Endothelial cytoskeleton and lung capillary integrity -
ultrastructural changes in response to botulinum c2 toxin.
Ermert, L., H. R. Duncker, H. Br[umlaut]uckner, F. Grimminger, T.
Hansen, R. R[diaeresis]ossi, K. Aktories, and W. Seeger.
Department of Internal Medicine, Justus-Liebig-University, Giessen,
35385 Giessen, and the Institute of Anatomy and Cellbiology, Justus
-Liebig-University, Giessen, 35385 Giessen, and the Institute of
Pharmacology and Toxicology, University of the Saarland, 66421
Homburg, Germany
APStracts 3:0474A, 1996.
The role of the actin microfilament system in endothelial cells for
the structural integrity of the pulmonary gas exchange area was
probed by use of Clostridium botulinum C2 toxin. This agent causes
selective loss of non-muscle F-actin. Buffer-perfused rabbit lungs
were used, in which the vascular pressures varied within
physiological ranges.

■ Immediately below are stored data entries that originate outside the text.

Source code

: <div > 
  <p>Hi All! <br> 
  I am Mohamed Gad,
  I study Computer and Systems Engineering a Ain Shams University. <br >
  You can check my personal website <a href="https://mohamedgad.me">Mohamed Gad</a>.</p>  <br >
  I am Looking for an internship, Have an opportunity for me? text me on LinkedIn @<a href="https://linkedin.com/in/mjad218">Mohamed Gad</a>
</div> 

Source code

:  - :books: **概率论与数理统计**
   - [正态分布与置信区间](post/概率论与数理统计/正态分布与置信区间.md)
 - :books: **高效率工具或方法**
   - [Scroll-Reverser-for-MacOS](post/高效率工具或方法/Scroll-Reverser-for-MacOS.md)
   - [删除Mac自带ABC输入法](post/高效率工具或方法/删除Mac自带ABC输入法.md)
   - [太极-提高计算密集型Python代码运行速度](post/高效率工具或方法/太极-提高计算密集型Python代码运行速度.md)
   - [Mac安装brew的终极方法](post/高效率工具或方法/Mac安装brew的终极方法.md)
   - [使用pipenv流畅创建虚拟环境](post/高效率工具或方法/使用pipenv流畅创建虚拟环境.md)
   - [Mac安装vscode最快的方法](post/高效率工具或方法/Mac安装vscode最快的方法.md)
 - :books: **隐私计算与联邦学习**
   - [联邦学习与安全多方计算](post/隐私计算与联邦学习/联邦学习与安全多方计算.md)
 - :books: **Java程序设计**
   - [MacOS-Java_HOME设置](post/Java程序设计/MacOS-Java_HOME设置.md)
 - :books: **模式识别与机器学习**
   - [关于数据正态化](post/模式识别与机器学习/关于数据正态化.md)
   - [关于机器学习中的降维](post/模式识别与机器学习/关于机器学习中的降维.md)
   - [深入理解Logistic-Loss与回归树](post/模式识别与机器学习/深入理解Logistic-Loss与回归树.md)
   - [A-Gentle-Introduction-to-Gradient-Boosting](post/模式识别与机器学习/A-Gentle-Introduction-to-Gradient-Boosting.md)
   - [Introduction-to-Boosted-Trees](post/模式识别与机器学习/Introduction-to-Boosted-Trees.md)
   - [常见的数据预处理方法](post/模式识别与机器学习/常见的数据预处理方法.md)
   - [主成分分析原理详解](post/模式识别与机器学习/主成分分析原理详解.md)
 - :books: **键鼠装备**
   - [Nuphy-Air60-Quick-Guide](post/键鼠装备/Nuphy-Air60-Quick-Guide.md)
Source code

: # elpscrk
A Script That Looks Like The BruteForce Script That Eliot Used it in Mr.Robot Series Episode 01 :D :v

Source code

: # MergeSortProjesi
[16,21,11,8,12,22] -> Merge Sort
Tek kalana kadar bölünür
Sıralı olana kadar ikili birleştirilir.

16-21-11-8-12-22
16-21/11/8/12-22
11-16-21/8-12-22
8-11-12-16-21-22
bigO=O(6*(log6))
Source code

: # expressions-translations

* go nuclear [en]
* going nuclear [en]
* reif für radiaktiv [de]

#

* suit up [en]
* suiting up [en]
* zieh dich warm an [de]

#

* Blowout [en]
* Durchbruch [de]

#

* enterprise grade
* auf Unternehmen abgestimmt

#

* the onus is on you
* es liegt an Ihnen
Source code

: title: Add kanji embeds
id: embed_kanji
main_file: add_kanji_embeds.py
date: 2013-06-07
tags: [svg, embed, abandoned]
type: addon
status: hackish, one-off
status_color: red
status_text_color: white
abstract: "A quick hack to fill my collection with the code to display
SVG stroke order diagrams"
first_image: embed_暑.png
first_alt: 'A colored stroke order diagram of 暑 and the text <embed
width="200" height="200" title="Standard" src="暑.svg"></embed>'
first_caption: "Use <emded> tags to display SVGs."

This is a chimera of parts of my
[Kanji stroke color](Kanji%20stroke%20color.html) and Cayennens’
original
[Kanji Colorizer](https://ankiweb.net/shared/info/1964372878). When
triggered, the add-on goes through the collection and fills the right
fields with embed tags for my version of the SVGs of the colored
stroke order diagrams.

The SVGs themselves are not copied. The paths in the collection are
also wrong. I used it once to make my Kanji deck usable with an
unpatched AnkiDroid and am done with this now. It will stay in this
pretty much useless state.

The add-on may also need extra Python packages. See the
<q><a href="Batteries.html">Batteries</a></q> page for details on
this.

Group A (n=3) included control lungs, buffer
-perfused for 180 min. Group B lungs (n=3) were poisoned with low-dose
C2 toxin (0.3/0.6 ng/ml C2I/II in the buffer fluid; n=3), and
experiments were terminated after a total weight gain due to edema
accumulation of 7.5 g (122 +/- 16 min). Lungs of groups C and D were
exposed to high-dose C2 toxin (10/20 ng/ml C2I/II; n=3 each), and
perfusion was stopped after a total weight gain of 1 g (16 +/- 3 min;
C) and 7.5 g (38 +/- 6 min; D). Perfusion fixation for electron
-microscopic evaluation was performed immediately after cessation of
buffer circulation. Group A lungs did not gain weight and displayed
normal lung architecture. In low-dose C2 toxin-treated lungs (B),
extensive attenuations, undulations and protrusions of the
endothelial layer were noted, suggestive of "remodeling"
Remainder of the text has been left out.